Mortgage rates were at record lows recently, but they shot up when a large number of homeowners rushed to refinance their mortgages to take advantage of the low rates.
It may be that lenders increased their rates in an effort to slow down the refinancing requests so they could better manage the demand. If that demand does drop, the rates are likely to drop too, according to Zillow economists.
That said, the stock market, where mortgage-backed securities are traded, has been unpredictable. That could create further uncertainty around rates as investors look for places to put their money.
For more details on how investors are affecting mortgage rates, see this post in the Zillow economics research blog.
Rates are low right now, and have been lower than historic norms for some time. Whether it makes sense for you to refinance depends on the interest rate on your current mortgage and the interest rate on the one you expect to get.
Getting a lower interest rate is the most popular reason to refinance a mortgage. It simply means you are swapping a higher interest rate for a lower one, which can save you money on your monthly mortgage payments.
To see how different rates can change your monthly payment, check out this calculator.
To learn how other costs associated with a loan can affect the total interest rate, see this article on 4 Reasons to Refinance in Zillow’s Mortgage Learning Center.
Homeowners who are experiencing hardship right now could face difficulties refinancing. Talk to a mortgage lender to explore your options.
There’s an overwhelming amount of news and activity around this question nationally. Forbes has managed to wrangle most of it into a well-organized blog that is updated as new initiatives at the federal, state and local level take effect.
Meanwhile, here are some highlights:
Trump administration officials said the moratorium should help financially strapped renters by giving landlords breathing room to pay their mortgage if their tenants can’t pay their rent.
The picture is a more complicated one for renters. The federal Department of Housing and Urban Development encouraged public housing authorities to stave off tenant evictions. Meanwhile, some local housing authorities have adopted their own temporary bans on evictions.
Credit scores affect your ability to rent or buy a home, so it’s important to protect yours, especially if you’re struggling financially.
The federal Consumer Financial Protection Bureau recently issued advice on protecting credit scores during the current health crisis when you might respond to lost income by charging more on your credit cards.
If you’re unfamiliar with credit scores and the roles they play, this resource from the financial protection bureau is a good place to start.
Getting a handle on your spending is really important whether you’re saving for the future or responding to a loss of income due to the coronavirus.
Duke University’s personal finance website can walk you through the steps and offer resources such as free worksheets and recommendations on safe apps for budgeting.
If you’re totally new to budgeting, the Federal Trade Commission covers the basics here, and it's an excellent way to learn more and get started.
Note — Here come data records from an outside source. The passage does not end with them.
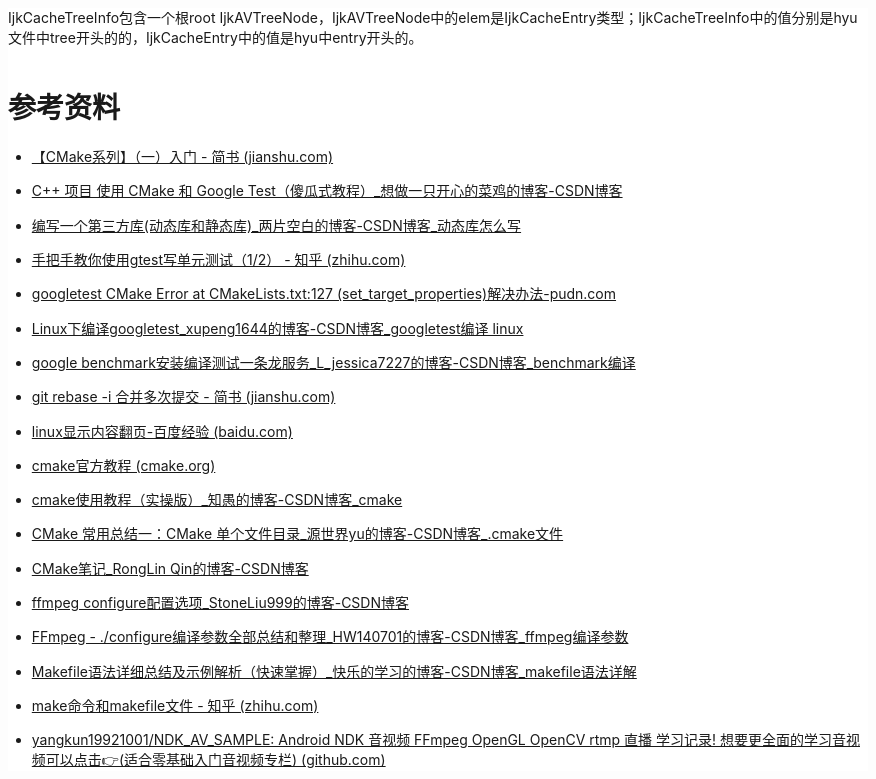IjkCacheTreeInfo包含一个根root IjkAVTreeNode，IjkAVTreeNode中的elem是IjkCacheEntry类型；IjkCacheTreeInfo中的值分别是hyu文件中tree开头的的，IjkCacheEntry中的值是hyu中entry开头的。

# 参考资料

- [【CMake系列】（一）入门 - 简书 (jianshu.com)](https://www.jianshu.com/p/add5384f1bb7)
- [ C++ 项目 使用 CMake 和 Google Test（傻瓜式教程）_想做一只开心的菜鸡的博客-CSDN博客](https://blog.csdn.net/Fei20140908/article/details/104344462)
- [编写一个第三方库(动态库和静态库)_两片空白的博客-CSDN博客_动态库怎么写](https://blog.csdn.net/weixin_57023347/article/details/119904895)
- [手把手教你使用gtest写单元测试（1/2） - 知乎 (zhihu.com)](https://zhuanlan.zhihu.com/p/369466622)
- [googletest CMake Error at CMakeLists.txt:127 (set_target_properties)解决办法-pudn.com](https://www.pudn.com/news/62deb57d864d5c73ac00f6c9.html)
- [Linux下编译googletest_xupeng1644的博客-CSDN博客_googletest编译 linux](https://blog.csdn.net/xp178171640/article/details/123823177)
- [google benchmark安装编译测试一条龙服务_L_jessica7227的博客-CSDN博客_benchmark编译](https://blog.csdn.net/L_jessica7227/article/details/120327143)
- [git rebase -i 合并多次提交 - 简书 (jianshu.com)](https://www.jianshu.com/p/201a56ffe9a4)
- [linux显示内容翻页-百度经验 (baidu.com)](https://jingyan.baidu.com/article/cbf0e500b5411a2eab28937f.html)

- [cmake官方教程 (cmake.org)](https://cmake.org/cmake/help/latest/guide/tutorial/index.html)
- [cmake使用教程（实操版）_知愚的博客-CSDN博客_cmake](https://blog.csdn.net/qq_34796146/article/details/108877159)
- [CMake 常用总结一：CMake 单个文件目录_源世界yu的博客-CSDN博客_.cmake文件](https://blog.csdn.net/weixin_45004203/article/details/125255925)
- [CMake笔记_RongLin Qin的博客-CSDN博客](https://blog.csdn.net/zhenshang2/article/details/125003952)

- [ffmpeg configure配置选项_StoneLiu999的博客-CSDN博客](https://blog.csdn.net/momo0853/article/details/78043903)
- [FFmpeg - ./configure编译参数全部总结和整理_HW140701的博客-CSDN博客_ffmpeg编译参数](https://blog.csdn.net/HW140701/article/details/124493962)
- [Makefile语法详细总结及示例解析（快速掌握）_快乐的学习的博客-CSDN博客_makefile语法详解](https://blog.csdn.net/Luckiers/article/details/124765087)
- [make命令和makefile文件 - 知乎 (zhihu.com)](https://zhuanlan.zhihu.com/p/442028798)
- [yangkun19921001/NDK_AV_SAMPLE: Android NDK 音视频 FFmpeg OpenGL OpenCV rtmp 直播 学习记录! 想要更全面的学习音视频可以点击👉(适合零基础入门音视频专栏) (github.com)](https://github.com/yangkun19921001/NDK_AV_SAMPLE)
Student debt plays an oversized role in people’s ability to buy a home, so it’s well worth exploring ways to lower your payments now.
The U.S. Consumer Financial Protection Bureau has a trove of useful information on how to protect yourself financially from the impact of the coronavirus.
Among their tip sheets is one that outlines steps you can take to lower your monthly payment, or in some cases, defer payments. The information covers federal loans, as well as those from private institutions.
The most important thing, according to the CFPB, is to contact the entity that services your loan to learn what is possible.